Lembro que foi no ano da copa de 74, a escola em que eu estudava iria formar uma fanfarra. O professor responsável reuniu todos os alunos interessados no pátio, quase metade da escola, e então, após dizer a sala em que se encontravam os instrumentos, deu o sinal para correria insana. Lembro que fiquei com o surdo mais desprezado, mas estava em melhor condição que os garotos que ficaram sem instrumento e os que ficaram machucados. Um menino foi queixar-se do critério adotado, dizendo que alguns alunos, avisados antecipadamente já se encontravam na porta da sala, ao que o professor respondeu – O mundo é dos espertos!
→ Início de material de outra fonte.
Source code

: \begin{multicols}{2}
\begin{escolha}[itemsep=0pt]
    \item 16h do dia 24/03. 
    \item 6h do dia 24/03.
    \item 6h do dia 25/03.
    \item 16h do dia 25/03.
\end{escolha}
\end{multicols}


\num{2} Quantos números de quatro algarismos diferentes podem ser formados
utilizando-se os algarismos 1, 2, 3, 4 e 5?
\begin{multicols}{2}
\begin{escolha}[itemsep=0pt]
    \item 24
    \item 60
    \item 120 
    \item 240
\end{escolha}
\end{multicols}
No fundo, todos sabíamos que o garoto estava certo, mas ninguém tomou sua defesa.

      Passados seis mundiais, assistindo ao jogo Brasil x Turquia, lembrei-me do episódio. Alguns comentaristas elogiaram Rivaldo, Luizão e a malandragem brasileira, a encenação, o mundo dos espertos.

      A gente vive fazendo sugestões pra gente mesmo, nas quais queremos acreditar. Assim, quero crer que o bom futebol é feito de dribles desconcertantes, passes perfeitos, jogadas geniais e gols, e que encenação é com o teatro. E por falar em teatro, fui assistir ao espetáculo Hotel Lancaster, em cartaz no teatro NEXT. O texto não é lá grande coisa, a não ser por nos lembrar o envolvimento da polícia com o mundo das drogas. Um personagem aproveita-se da sua condição de policial para extorquir traficantes e viciados, praticando toda sorte de violência, e diz querer "discrição", coisa de cara esperto, porque a esperteza está em cometer um crime, delito ou qualquer ato que prejudique outrem sem ser apanhado, sem sofrer a punição, sem ter o troco. Talvez seja essa mesma idéia que mova os malandros que promovem os roubos ao INSS, desfalques em Sindicatos, os cartolas com suas manobras e outros espertos.

      Ocorre que nestes atos de "esperteza" sempre há um lado prejudicado, alguém que não acha tão engraçado. Então, resta saber se continuaremos a elogiar a malandragem, quando esta for praticada contra o Brasil.